PROBLEM TO WORK ON: From the entries that follow, copy each line in which "Goodbye" appears.

════════════════

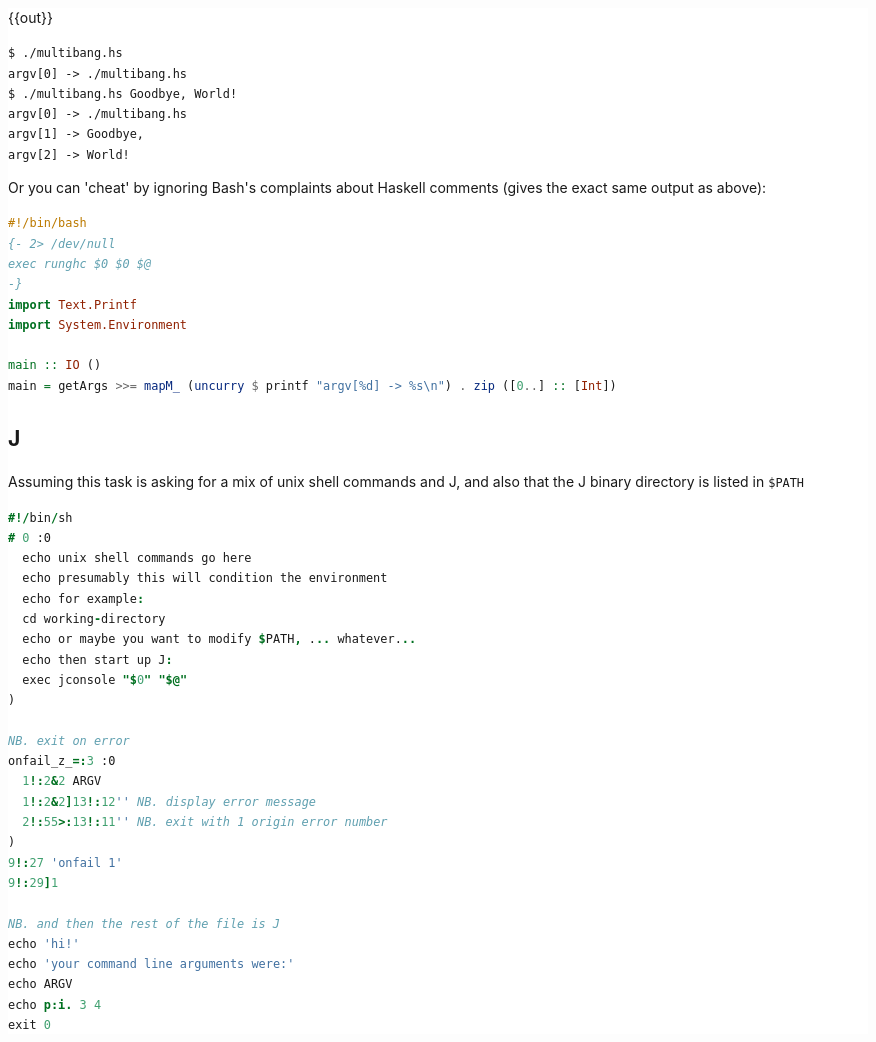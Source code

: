 
{{out}}


```txt
$ ./multibang.hs
argv[0] -> ./multibang.hs
$ ./multibang.hs Goodbye, World!
argv[0] -> ./multibang.hs
argv[1] -> Goodbye,
argv[2] -> World!
```


Or you can 'cheat' by ignoring Bash's complaints about Haskell comments (gives the exact same output as above):


```Haskell
#!/bin/bash
{- 2> /dev/null
exec runghc $0 $0 $@
-}
import Text.Printf
import System.Environment

main :: IO ()
main = getArgs >>= mapM_ (uncurry $ printf "argv[%d] -> %s\n") . zip ([0..] :: [Int])
```



## J


Assuming this task is asking for a mix of unix shell commands and J, and also that the J binary directory is listed in <code>$PATH</code>


```J
#!/bin/sh
# 0 :0
  echo unix shell commands go here
  echo presumably this will condition the environment
  echo for example:
  cd working-directory
  echo or maybe you want to modify $PATH, ... whatever... 
  echo then start up J:
  exec jconsole "$0" "$@"
)

NB. exit on error
onfail_z_=:3 :0
  1!:2&2 ARGV
  1!:2&2]13!:12'' NB. display error message
  2!:55>:13!:11'' NB. exit with 1 origin error number
)
9!:27 'onfail 1'
9!:29]1

NB. and then the rest of the file is J
echo 'hi!'
echo 'your command line arguments were:'
echo ARGV
echo p:i. 3 4
exit 0

```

════════════════

SOLUTION TO THIS EXERCISE:
$ ./multibang.hs Goodbye, World!
argv[1] -> Goodbye,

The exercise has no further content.